Forum OpenACS Development: Re: Blocking access to login based on repetitive hits by ip address?

19: Re: Blocking access to login based on repetitive hits by ip address? (response to 1)

Posted by Brian Fenton on 10/11/04 01:28 PM

Hi Gustaf,
you say "on our system we have up to 3.5 mio hits per day,
around 15 dynamic views per second (sustained
avg over an hour, not counting images/css files)."

This is very impressive! You must have some interesting war stories to tell. Can you provide us with some information on your setup, hardware, failover etc? I'm sure many of us would like to hear how such a high performance site is setup.

Regards and many thanks.
Brian

20: Re: Blocking access to login based on repetitive hits by ip address? (response to 19)

Posted by Gustaf Neumann on 10/12/04 12:56 AM

There is a slide-set from the .LRN-Meeting in Heidelberg at

http://nm.wu-wien.ac.at/research/publications/learn-heidelberg-1.pdf
http://nm.wu-wien.ac.at/research/publications/learn-heidelberg-2.pdf

In part 1 towards the end, you see our setup. The load is
distributed to three dual Pentium-4 processor servers,
which are
(1) reverse proxy pound + aol-server for static requests
(2) aolserver for dynamic requests
(3) database server running PostreSQL

Server (1) is handling the load easily, (2) is the
bottleneck of the configuration. These servers use
a common RAID-System. We have a fallback configuration
for each system, but we attempted no automatic switch
through a heart-beat etc, but switching is quite
easy though the reverse proxy. The system is running very
robust, e.g. server 2 has currently an uptime of >400
days.

The performance tweaking was done by Peter Alberer and was
achieved through caching on various places
and downstripping some packages
(e.g. using static portal pages for courses and classes).

All performance figures are from this described configuration.
For the next month we expect between 4 and 5 mio requests
per day, and we hope to switch back to the dynamic portlets
in many places. We would not be able to handle this load
with the current configuration easily; furthermore it is
quite hard to switch the configuration during the term.

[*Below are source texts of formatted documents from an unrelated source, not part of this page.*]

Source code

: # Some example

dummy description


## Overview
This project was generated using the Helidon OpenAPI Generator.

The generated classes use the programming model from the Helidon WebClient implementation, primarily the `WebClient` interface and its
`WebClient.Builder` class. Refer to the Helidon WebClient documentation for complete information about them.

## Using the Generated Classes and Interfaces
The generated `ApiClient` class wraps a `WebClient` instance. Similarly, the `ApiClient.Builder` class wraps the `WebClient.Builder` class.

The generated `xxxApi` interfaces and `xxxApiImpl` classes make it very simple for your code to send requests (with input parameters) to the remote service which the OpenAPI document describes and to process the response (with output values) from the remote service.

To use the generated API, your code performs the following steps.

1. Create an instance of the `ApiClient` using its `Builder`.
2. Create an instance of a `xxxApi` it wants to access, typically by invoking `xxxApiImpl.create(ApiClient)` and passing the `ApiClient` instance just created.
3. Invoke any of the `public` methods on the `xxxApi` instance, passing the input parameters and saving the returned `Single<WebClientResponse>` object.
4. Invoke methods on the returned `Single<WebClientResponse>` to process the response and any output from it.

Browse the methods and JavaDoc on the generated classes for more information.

Fortunately, we got a hardware grant and bought two
eight-processor xeon systems (2.7GHz MP) for
server (2) and (3). On friday we switched to
this new server; from the SPECint rate, we should
be able to get nearly three times the throughput
of the old system. Currently, we have only 1.2
mio requests (the term ist just starting), it is
to early to have a feeling about the real world
performance of the new servers...

-gustaf

21: Re: Blocking access to login based on repetitive hits by ip address? (response to 20)

Posted by Brian Fenton on 10/12/04 10:25 AM

Thanks Gustaf. Again it's very impressive. Congratulations!

22: AOLserver 4.1 for WU-Wien (response to 20)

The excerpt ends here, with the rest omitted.